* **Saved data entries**

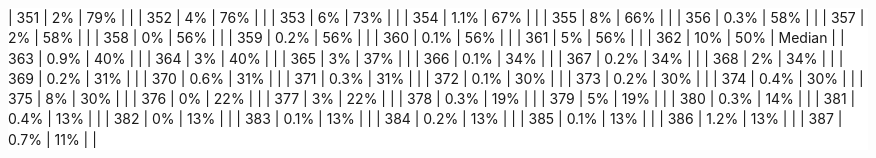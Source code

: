| 351 | 2% | 79% |  |
| 352 | 4% | 76% |  |
| 353 | 6% | 73% |  |
| 354 | 1.1% | 67% |  |
| 355 | 8% | 66% |  |
| 356 | 0.3% | 58% |  |
| 357 | 2% | 58% |  |
| 358 | 0% | 56% |  |
| 359 | 0.2% | 56% |  |
| 360 | 0.1% | 56% |  |
| 361 | 5% | 56% |  |
| 362 | 10% | 50% | Median |
| 363 | 0.9% | 40% |  |
| 364 | 3% | 40% |  |
| 365 | 3% | 37% |  |
| 366 | 0.1% | 34% |  |
| 367 | 0.2% | 34% |  |
| 368 | 2% | 34% |  |
| 369 | 0.2% | 31% |  |
| 370 | 0.6% | 31% |  |
| 371 | 0.3% | 31% |  |
| 372 | 0.1% | 30% |  |
| 373 | 0.2% | 30% |  |
| 374 | 0.4% | 30% |  |
| 375 | 8% | 30% |  |
| 376 | 0% | 22% |  |
| 377 | 3% | 22% |  |
| 378 | 0.3% | 19% |  |
| 379 | 5% | 19% |  |
| 380 | 0.3% | 14% |  |
| 381 | 0.4% | 13% |  |
| 382 | 0% | 13% |  |
| 383 | 0.1% | 13% |  |
| 384 | 0.2% | 13% |  |
| 385 | 0.1% | 13% |  |
| 386 | 1.2% | 13% |  |
| 387 | 0.7% | 11% |  |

* **Task objective**
What is needed is an exact reprint of every entry, pictures excluded.

* **Solution**
Source code

:| 351 | 2% | 79% |  |
| 352 | 4% | 76% |  |
| 353 | 6% | 73% |  |
| 354 | 1.1% | 67% |  |
| 355 | 8% | 66% |  |
| 356 | 0.3% | 58% |  |
| 357 | 2% | 58% |  |
| 358 | 0% | 56% |  |
| 359 | 0.2% | 56% |  |
| 360 | 0.1% | 56% |  |
| 361 | 5% | 56% |  |
| 362 | 10% | 50% | Median |
| 363 | 0.9% | 40% |  |
| 364 | 3% | 40% |  |
| 365 | 3% | 37% |  |
| 366 | 0.1% | 34% |  |
| 367 | 0.2% | 34% |  |
| 368 | 2% | 34% |  |
| 369 | 0.2% | 31% |  |
| 370 | 0.6% | 31% |  |
| 371 | 0.3% | 31% |  |
| 372 | 0.1% | 30% |  |
| 373 | 0.2% | 30% |  |
| 374 | 0.4% | 30% |  |
| 375 | 8% | 30% |  |
| 376 | 0% | 22% |  |
| 377 | 3% | 22% |  |
| 378 | 0.3% | 19% |  |
| 379 | 5% | 19% |  |
| 380 | 0.3% | 14% |  |
| 381 | 0.4% | 13% |  |
| 382 | 0% | 13% |  |
| 383 | 0.1% | 13% |  |
| 384 | 0.2% | 13% |  |
| 385 | 0.1% | 13% |  |
| 386 | 1.2% | 13% |  |
| 387 | 0.7% | 11% |  |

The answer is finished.